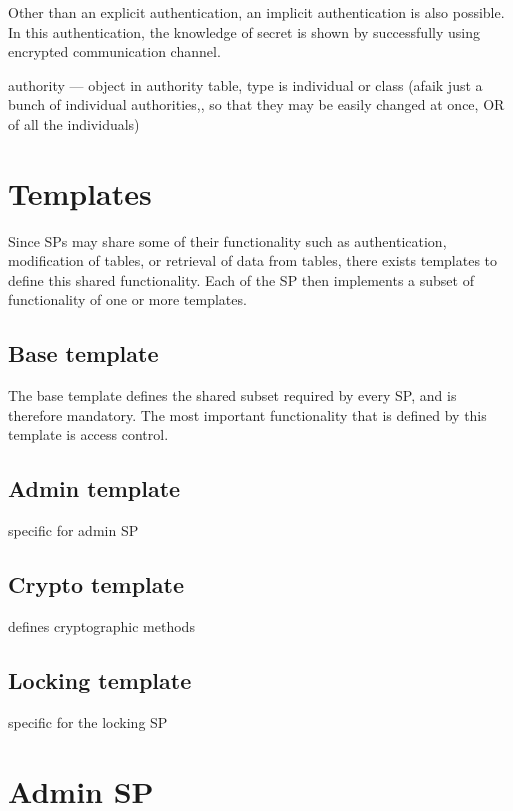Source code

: 
Other than an explicit authentication, an implicit authentication is also possible. In this authentication, the knowledge of secret is shown by successfully using encrypted communication channel.

authority --- object in authority table, type is individual or class (afaik just a bunch of individual authorities,, so that they may be easily changed at once, OR of all the individuals)


\section{Templates}

Since SPs may share some of their functionality such as authentication, modification of tables, or retrieval of data from tables, there exists templates to define this shared functionality. Each of the SP then implements a subset of functionality of one or more templates.

\subsection{Base template}

The base template defines the shared subset required by every SP, and is therefore mandatory. The most important functionality that is defined by this template is access control.

\subsection{Admin template}

specific for admin SP

\subsection{Crypto template}

defines cryptographic methods

\subsection{Locking template}

specific for the locking SP

\section{Admin SP}

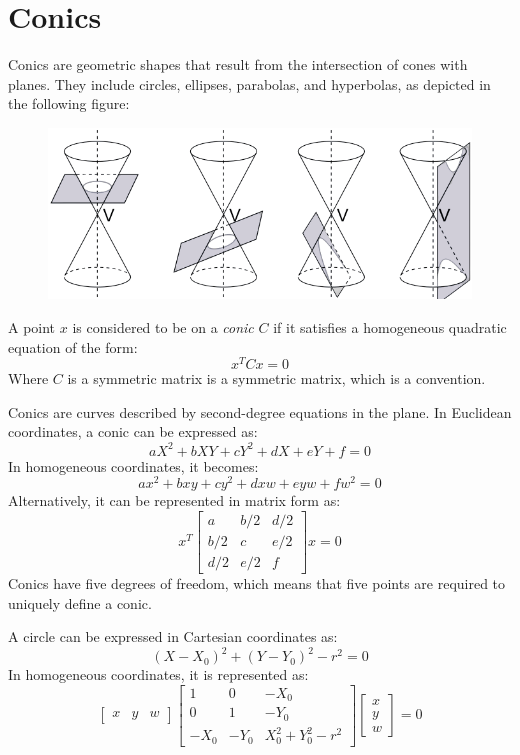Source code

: \documentclass[12pt, a4paper]{report}
\begin{document}
    \section{Conics}
    Conics are geometric shapes that result from the intersection of cones with planes. 
    They include circles, ellipses, parabolas, and hyperbolas, as depicted in the following figure:
    \begin{figure}[H]
        \centering
        \includegraphics[width=0.5\linewidth]{images/conics.png}
    \end{figure}
    \begin{definition}
        A point $x$ is considered to be on a \emph{conic} $C$ if it satisfies a homogeneous quadratic equation of the form:
        \[x^TCx=0\]
        Where $C$ is a symmetric matrix is a symmetric matrix, which is a convention.
    \end{definition}
    Conics are curves described by second-degree equations in the plane. 
    In Euclidean coordinates, a conic can be expressed as:
    \[aX^2+bXY+cY^2+dX+eY+f=0\]
    In homogeneous coordinates, it becomes:
    \[ax^2+bxy+cy^2+dxw+eyw+fw^2=0\]
    Alternatively, it can be represented in matrix form as:
    \[x^T \begin{bmatrix} a & b/2 & d/2 \\ b/2 & c & e/2 \\ d/2 & e/2 & f \end{bmatrix} x=0\]
    Conics have five degrees of freedom, which means that five points are required to uniquely define a conic.
    \begin{example}
        A circle can be expressed in Cartesian coordinates as:
        \[(X-X_0)^2+(Y-Y_0)^2-r^2=0\]
        In homogeneous coordinates, it is represented as:
        \[  \begin{bmatrix} x & y & w \end{bmatrix}
            \begin{bmatrix} 1 & 0 & -X_0 \\ 0 & 1 & -Y_0 \\ -X_0 & -Y_0 & X_0^2+Y_0^2-r^2 \end{bmatrix}
            \begin{bmatrix} x \\ y \\ w \end{bmatrix} = 0
        \]
    \end{example}
\end{document}
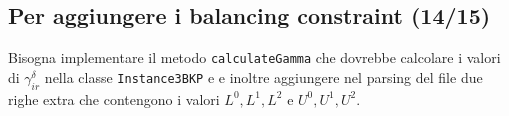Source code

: \documentclass{scrartcl}
\begin{document}
\subsection{Per aggiungere i balancing constraint (14/15)}
Bisogna implementare il metodo \verb|calculateGamma| che dovrebbe calcolare i valori di $\gamma_{ir}^\delta$ nella classe \verb|Instance3BKP| e  
e inoltre aggiungere nel parsing del file due righe extra che contengono i valori
$L^0, L^1, L^2$ e $U^0, U^1, U^2$.
\end{document}
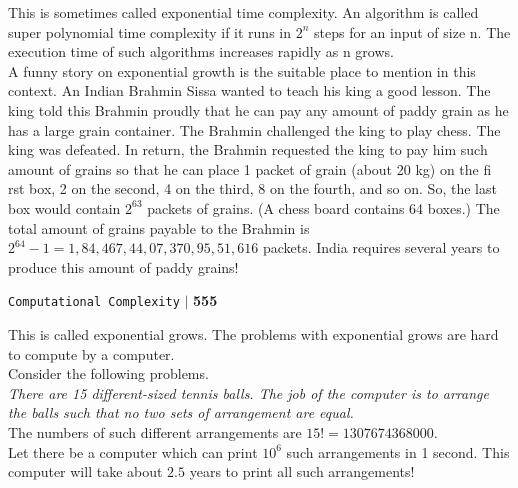 \documentclass[12pt]{article}
\begin{document}
\vspace*{0.2cm}
\small{
This is sometimes called exponential time complexity. An algorithm is called super polynomial time
complexity if it runs in $2^{n}$ steps for an input of size n. The execution time of such algorithms increases
rapidly as n grows.\\
\hspace*{0.5cm} A funny story on exponential growth is the suitable place to mention in this context. An Indian
Brahmin Sissa wanted to teach his king a good lesson. The king told this Brahmin proudly that he can
pay any amount of paddy grain as he has a large grain container. The Brahmin challenged the king to
play chess. The king was defeated. In return, the Brahmin requested the king to pay him such amount of
grains so that he can place 1 packet of grain (about 20 kg) on the fi rst box, 2 on the second, 4 on the third,
8 on the fourth, and so on. So, the last box would contain $2^{63}$ packets of grains. (A chess board contains
64 boxes.) The total amount of grains payable to the Brahmin is $2^{64} - 1 = 1, 84, 467, 44, 07, 370, 95, 51,
616$ packets. India requires several years to produce this amount of paddy grains!\\
}

\newpage
\begin{flushright}
 \texttt{Computational Complexity} \hspace*{0.10cm}\textbf{$|$} \textbf{555}\hspace*{0.5cm}
\end{flushright}

\vspace*{0.5cm}
\hspace*{0.5cm} This is called exponential grows. The problems with exponential grows are hard to compute by a
computer.\\
\hspace*{0.5cm} Consider the following problems.\\

\vspace*{0.2cm}
\emph{There are 15 different-sized tennis balls. The job of the computer is to arrange the balls such that no two
sets of arrangement are equal.}\\


\hspace*{0.5cm} The numbers of such different arrangements are $15! = 1307674368000$.\\
\hspace*{0.5cm} Let there be a computer which can print $10^{6}$ such arrangements in 1 second. This computer will take
about $2.5$ years to print all such arrangements!\\
\end{document}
━━━━━━━━━━━━━━━━
### WORK INSTRUCTIONS
Word-for-word output of every record is needed, with images omitted.

### SOLUTION FOR THIS TASK
Source code

: 
Other than an explicit authentication, an implicit authentication is also possible. In this authentication, the knowledge of secret is shown by successfully using encrypted communication channel.

authority --- object in authority table, type is individual or class (afaik just a bunch of individual authorities,, so that they may be easily changed at once, OR of all the individuals)


\section{Templates}

Since SPs may share some of their functionality such as authentication, modification of tables, or retrieval of data from tables, there exists templates to define this shared functionality. Each of the SP then implements a subset of functionality of one or more templates.

\subsection{Base template}

The base template defines the shared subset required by every SP, and is therefore mandatory. The most important functionality that is defined by this template is access control.

\subsection{Admin template}

specific for admin SP

\subsection{Crypto template}

defines cryptographic methods

\subsection{Locking template}

specific for the locking SP

\section{Admin SP}

Source code

: \documentclass[12pt, a4paper]{report}
\begin{document}
    \section{Conics}
    Conics are geometric shapes that result from the intersection of cones with planes. 
    They include circles, ellipses, parabolas, and hyperbolas, as depicted in the following figure:
    \begin{figure}[H]
        \centering
        \includegraphics[width=0.5\linewidth]{images/conics.png}
    \end{figure}
    \begin{definition}
        A point $x$ is considered to be on a \emph{conic} $C$ if it satisfies a homogeneous quadratic equation of the form:
        \[x^TCx=0\]
        Where $C$ is a symmetric matrix is a symmetric matrix, which is a convention.
    \end{definition}
    Conics are curves described by second-degree equations in the plane. 
    In Euclidean coordinates, a conic can be expressed as:
    \[aX^2+bXY+cY^2+dX+eY+f=0\]
    In homogeneous coordinates, it becomes:
    \[ax^2+bxy+cy^2+dxw+eyw+fw^2=0\]
    Alternatively, it can be represented in matrix form as:
    \[x^T \begin{bmatrix} a & b/2 & d/2 \\ b/2 & c & e/2 \\ d/2 & e/2 & f \end{bmatrix} x=0\]
    Conics have five degrees of freedom, which means that five points are required to uniquely define a conic.
    \begin{example}
        A circle can be expressed in Cartesian coordinates as:
        \[(X-X_0)^2+(Y-Y_0)^2-r^2=0\]
        In homogeneous coordinates, it is represented as:
        \[  \begin{bmatrix} x & y & w \end{bmatrix}
            \begin{bmatrix} 1 & 0 & -X_0 \\ 0 & 1 & -Y_0 \\ -X_0 & -Y_0 & X_0^2+Y_0^2-r^2 \end{bmatrix}
            \begin{bmatrix} x \\ y \\ w \end{bmatrix} = 0
        \]
    \end{example}
\end{document}
Source code

: \documentclass{scrartcl}
\begin{document}
\subsection{Per aggiungere i balancing constraint (14/15)}
Bisogna implementare il metodo \verb|calculateGamma| che dovrebbe calcolare i valori di $\gamma_{ir}^\delta$ nella classe \verb|Instance3BKP| e  
e inoltre aggiungere nel parsing del file due righe extra che contengono i valori
$L^0, L^1, L^2$ e $U^0, U^1, U^2$.
\end{document}
 \documentclass[12pt]{article}
\begin{document}
\vspace*{0.2cm}
\small{
This is sometimes called exponential time complexity. An algorithm is called super polynomial time
complexity if it runs in $2^{n}$ steps for an input of size n. The execution time of such algorithms increases
rapidly as n grows.\\
\hspace*{0.5cm} A funny story on exponential growth is the suitable place to mention in this context. An Indian
Brahmin Sissa wanted to teach his king a good lesson. The king told this Brahmin proudly that he can
pay any amount of paddy grain as he has a large grain container. The Brahmin challenged the king to
play chess. The king was defeated. In return, the Brahmin requested the king to pay him such amount of
grains so that he can place 1 packet of grain (about 20 kg) on the fi rst box, 2 on the second, 4 on the third,
8 on the fourth, and so on. So, the last box would contain $2^{63}$ packets of grains. (A chess board contains
64 boxes.) The total amount of grains payable to the Brahmin is $2^{64} - 1 = 1, 84, 467, 44, 07, 370, 95, 51,
616$ packets. India requires several years to produce this amount of paddy grains!\\
}

\newpage
\begin{flushright}
 \texttt{Computational Complexity} \hspace*{0.10cm}\textbf{$|$} \textbf{555}\hspace*{0.5cm}
\end{flushright}

\vspace*{0.5cm}
\hspace*{0.5cm} This is called exponential grows. The problems with exponential grows are hard to compute by a
computer.\\
\hspace*{0.5cm} Consider the following problems.\\

\vspace*{0.2cm}
\emph{There are 15 different-sized tennis balls. The job of the computer is to arrange the balls such that no two
sets of arrangement are equal.}\\


\hspace*{0.5cm} The numbers of such different arrangements are $15! = 1307674368000$.\\
\hspace*{0.5cm} Let there be a computer which can print $10^{6}$ such arrangements in 1 second. This computer will take
about $2.5$ years to print all such arrangements!\\
\end{document}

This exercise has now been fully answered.